Would you please copy every line below that includes the string "standalone"?

- [Records for the exercise]:
------------

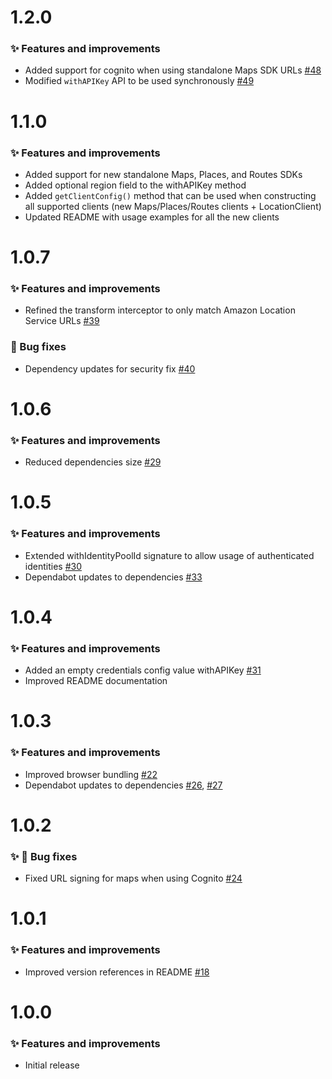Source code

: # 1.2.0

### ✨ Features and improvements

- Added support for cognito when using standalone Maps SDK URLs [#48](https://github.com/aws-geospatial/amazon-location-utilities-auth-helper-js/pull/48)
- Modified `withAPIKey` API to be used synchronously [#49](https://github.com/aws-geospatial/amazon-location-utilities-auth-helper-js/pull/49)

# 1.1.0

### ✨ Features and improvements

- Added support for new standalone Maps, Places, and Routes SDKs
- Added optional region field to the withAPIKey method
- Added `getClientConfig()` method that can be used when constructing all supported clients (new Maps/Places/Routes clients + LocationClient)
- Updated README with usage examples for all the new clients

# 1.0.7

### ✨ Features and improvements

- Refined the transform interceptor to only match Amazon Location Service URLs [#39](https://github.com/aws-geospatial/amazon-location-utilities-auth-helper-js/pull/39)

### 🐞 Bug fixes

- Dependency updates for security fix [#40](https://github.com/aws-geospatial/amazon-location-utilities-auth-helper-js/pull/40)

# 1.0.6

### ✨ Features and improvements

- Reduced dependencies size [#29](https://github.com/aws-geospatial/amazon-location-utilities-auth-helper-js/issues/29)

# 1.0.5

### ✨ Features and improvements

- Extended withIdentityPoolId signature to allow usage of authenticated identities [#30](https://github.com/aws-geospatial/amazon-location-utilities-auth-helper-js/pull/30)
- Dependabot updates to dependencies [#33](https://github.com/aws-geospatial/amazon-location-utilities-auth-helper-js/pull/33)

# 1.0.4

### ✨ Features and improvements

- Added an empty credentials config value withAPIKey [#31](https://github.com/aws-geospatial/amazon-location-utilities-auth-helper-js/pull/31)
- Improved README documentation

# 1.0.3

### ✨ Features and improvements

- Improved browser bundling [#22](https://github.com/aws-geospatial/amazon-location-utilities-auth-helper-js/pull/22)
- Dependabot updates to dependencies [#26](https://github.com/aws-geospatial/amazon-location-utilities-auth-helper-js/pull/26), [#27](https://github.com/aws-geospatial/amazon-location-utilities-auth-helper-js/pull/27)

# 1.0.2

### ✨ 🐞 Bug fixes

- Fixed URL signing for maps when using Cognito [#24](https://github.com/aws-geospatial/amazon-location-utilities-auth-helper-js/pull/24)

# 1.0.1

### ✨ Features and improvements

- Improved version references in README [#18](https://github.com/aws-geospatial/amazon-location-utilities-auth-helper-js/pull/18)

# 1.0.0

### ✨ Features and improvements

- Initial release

------------

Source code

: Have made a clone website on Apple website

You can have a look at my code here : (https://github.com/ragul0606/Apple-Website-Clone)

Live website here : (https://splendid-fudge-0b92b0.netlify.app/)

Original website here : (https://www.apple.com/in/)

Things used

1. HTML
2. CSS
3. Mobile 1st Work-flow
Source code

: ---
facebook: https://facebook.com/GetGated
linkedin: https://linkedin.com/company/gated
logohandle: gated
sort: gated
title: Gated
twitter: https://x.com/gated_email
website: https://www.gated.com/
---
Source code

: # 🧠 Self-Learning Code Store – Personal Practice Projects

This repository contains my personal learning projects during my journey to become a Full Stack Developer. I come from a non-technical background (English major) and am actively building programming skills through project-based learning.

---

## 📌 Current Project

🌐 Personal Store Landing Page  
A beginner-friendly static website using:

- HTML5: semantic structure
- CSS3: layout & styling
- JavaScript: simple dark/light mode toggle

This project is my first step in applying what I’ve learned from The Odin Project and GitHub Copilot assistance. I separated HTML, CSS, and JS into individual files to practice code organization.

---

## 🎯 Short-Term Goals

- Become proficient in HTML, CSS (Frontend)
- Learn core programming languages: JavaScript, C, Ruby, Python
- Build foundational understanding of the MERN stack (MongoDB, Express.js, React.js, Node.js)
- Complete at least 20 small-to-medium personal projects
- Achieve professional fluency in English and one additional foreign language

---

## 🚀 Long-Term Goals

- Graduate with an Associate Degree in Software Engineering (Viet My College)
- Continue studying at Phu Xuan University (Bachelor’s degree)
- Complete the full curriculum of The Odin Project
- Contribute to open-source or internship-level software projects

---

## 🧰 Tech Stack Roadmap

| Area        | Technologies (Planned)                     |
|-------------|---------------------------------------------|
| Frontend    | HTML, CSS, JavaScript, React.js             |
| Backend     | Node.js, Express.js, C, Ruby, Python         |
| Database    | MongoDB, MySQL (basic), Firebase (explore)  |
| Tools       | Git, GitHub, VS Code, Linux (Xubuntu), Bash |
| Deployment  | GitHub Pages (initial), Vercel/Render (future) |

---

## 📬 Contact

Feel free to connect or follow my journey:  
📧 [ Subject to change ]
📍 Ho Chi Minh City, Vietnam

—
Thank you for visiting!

------------

- [Result below]:
- Added support for cognito when using standalone Maps SDK URLs [#48](https://github.com/aws-geospatial/amazon-location-utilities-auth-helper-js/pull/48)
- Added support for new standalone Maps, Places, and Routes SDKs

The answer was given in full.